Just by looking at title trends thus far in my research I’ve been able to see what works and what doesn’t. Of course, there are always, always exceptions to the rules, but this is just what I’m discovering.

Words That Work in Mom Blog Titles

(There are always exceptions!)

Baby

Bella

Confessions

Coupons/Couponing

Domestic

Eco

Fabulous

Words That Don’t Work in Mom Blog Titles

(There are always exceptions!)

Best

Big

Crazy

Creative/Create

Daily

Everyday

Of course, we all know that when a mom blogger has more readers and traffic, opportunities to work with brands and earn money increase exponentially, even if it’s simply earning money from an ad network.

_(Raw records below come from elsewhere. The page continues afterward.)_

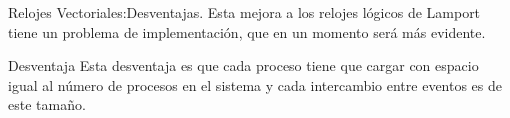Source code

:\begin{frame}[fragile]{Relojes Vectoriales:}{Desventajas.}
  Esta mejora a los relojes lógicos de Lamport tiene un problema
  de implementación, que en un momento será más evidente. 

  \begin{center}
    \begin{minipage}[b]{0.5\textwidth}
      \begin{exampleblock}{Desventaja}
        Esta desventaja es que cada proceso tiene que cargar con espacio
        igual al número de procesos en el sistema y cada intercambio
        entre eventos es de este tamaño.
      \end{exampleblock}    
    \end{minipage}
  \end{center}
\end{frame}
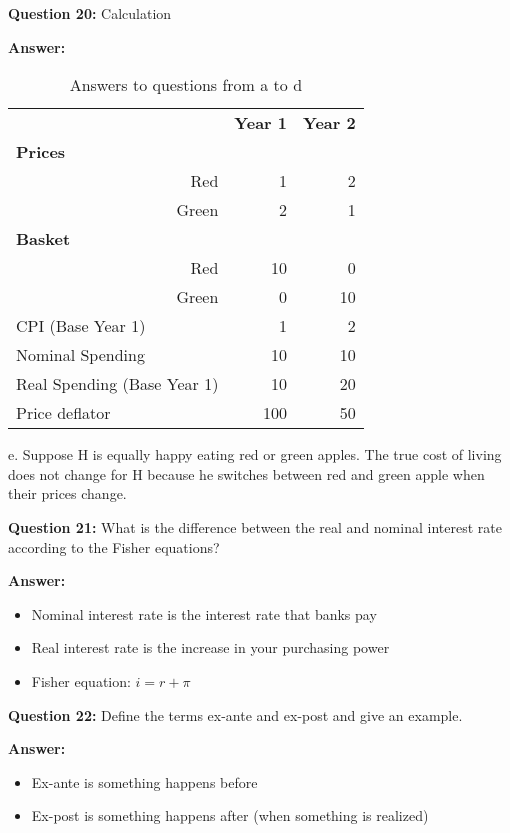 \documentclass[a4paper, 11pt]{article}
\begin{document}
\textbf{Question 20:} Calculation

\textbf{Answer:} 

\begin{table}[htbp]
  \centering
  \caption{Answers to questions from a to d}
    \begin{tabular}{lrr}
    \toprule
    \toprule
          & \multicolumn{1}{c}{\textbf{Year 1}} & \multicolumn{1}{c}{\textbf{Year 2}} \\
    \textbf{Prices} &       &  \\
    \multicolumn{1}{r}{Red} & 1     & 2 \\
    \multicolumn{1}{r}{Green} & 2     & 1 \\
    \textbf{Basket} &       &  \\
    \multicolumn{1}{r}{Red} & 10    & 0 \\
    \multicolumn{1}{r}{Green} & 0     & 10 \\
    \midrule
    CPI (Base Year 1) & 1     & 2 \\
    Nominal Spending & 10    & 10 \\
    Real Spending (Base Year 1) & 10    & 20 \\
    Price deflator & 100   & 50 \\
    \bottomrule
    \end{tabular}%
\end{table}%

\clearpage

e. Suppose H is equally happy eating red or green apples. The true cost of living does not change for H because he switches between red and green apple when their prices change.

\textbf{Question 21:} What is the difference between the real and nominal interest rate according to the Fisher equations?

\textbf{Answer:} 
\begin{itemize}
\item Nominal interest rate is the interest rate that banks pay
\item Real interest rate is the increase in your purchasing power
\item Fisher equation: $i = r + \pi$
\end{itemize}

\textbf{Question 22:} Define the terms ex-ante and ex-post and give an example.

\textbf{Answer:} 

\begin{itemize}
\item Ex-ante is something happens before
\item Ex-post is something happens after (when something is realized)
\end{itemize}
\end{document}
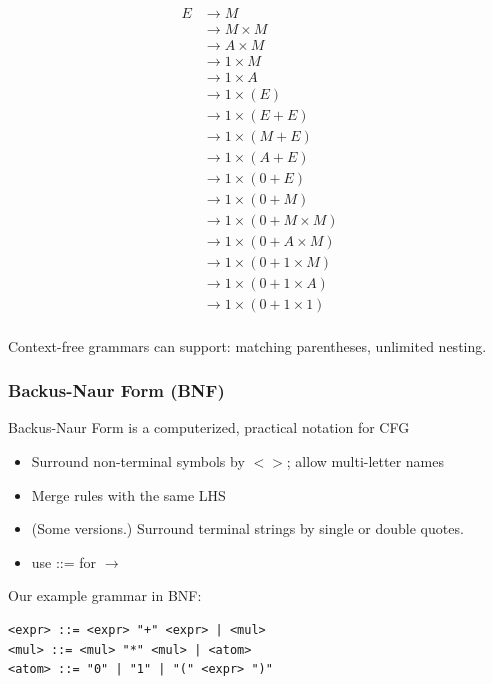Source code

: \documentclass[12pt]{article}
\begin{document}
\begin{align*}
	E&\rightarrow M\\
	&\rightarrow M\times M\\
	&\rightarrow A\times M\\
	&\rightarrow 1\times M\\
	&\rightarrow 1\times A\\
	&\rightarrow 1\times (E)\\
	&\rightarrow 1\times (E+E)\\
	&\rightarrow 1\times (M+E)\\
	&\rightarrow 1\times (A+E)\\
	&\rightarrow 1\times (0+E)\\
	&\rightarrow 1\times (0+M)\\
	&\rightarrow 1\times (0+M\times M)\\
	&\rightarrow 1\times (0+A\times M)\\
	&\rightarrow 1\times (0+1\times M)\\
	&\rightarrow 1\times (0+1\times A)\\
	&\rightarrow 1\times (0+1\times 1)\\
\end{align*}

Context-free grammars can support: matching parentheses, unlimited nesting.

\subsubsection{Backus-Naur Form (BNF)}

Backus-Naur Form is a computerized, practical notation for CFG

\begin{itemize}
	\item{Surround non-terminal symbols by $<>$; allow multi-letter names}
	\item{Merge rules with the same LHS}
	\item{(Some versions.) Surround terminal strings by single or double quotes.}
	\item{use ::= for $\rightarrow$}
\end{itemize}

Our example grammar in BNF:

\begin{lstlisting}
<expr> ::= <expr> "+" <expr> | <mul>
<mul> ::= <mul> "*" <mul> | <atom>
<atom> ::= "0" | "1" | "(" <expr> ")"
\end{lstlisting}
\end{document}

The major takeaway: Niches work very well in terms of readership and traffic. Blog titles with terms like baby, eco, and confessions tell readers right away what they’ll be reading. These titles are far more effective than titles that convey vague language like best, big, creative, and daily. But, again, I want to say clearly that this is only a trend I’m finding, not the rule!

What do you think about the trends I’m starting to see as I go through so many mom blogs? True or way off?

15 comments

  1. Yes, SEO is Queen! Titles and blog post should be easy to search for. I made sure to have specific words in my blog titles. I thought I would stay trendy and use modern ways to spell things too. My blogs are named “Quintessential Housewife” and “iFlaunt4U: Products and Reviews.”

    Very cool info to know!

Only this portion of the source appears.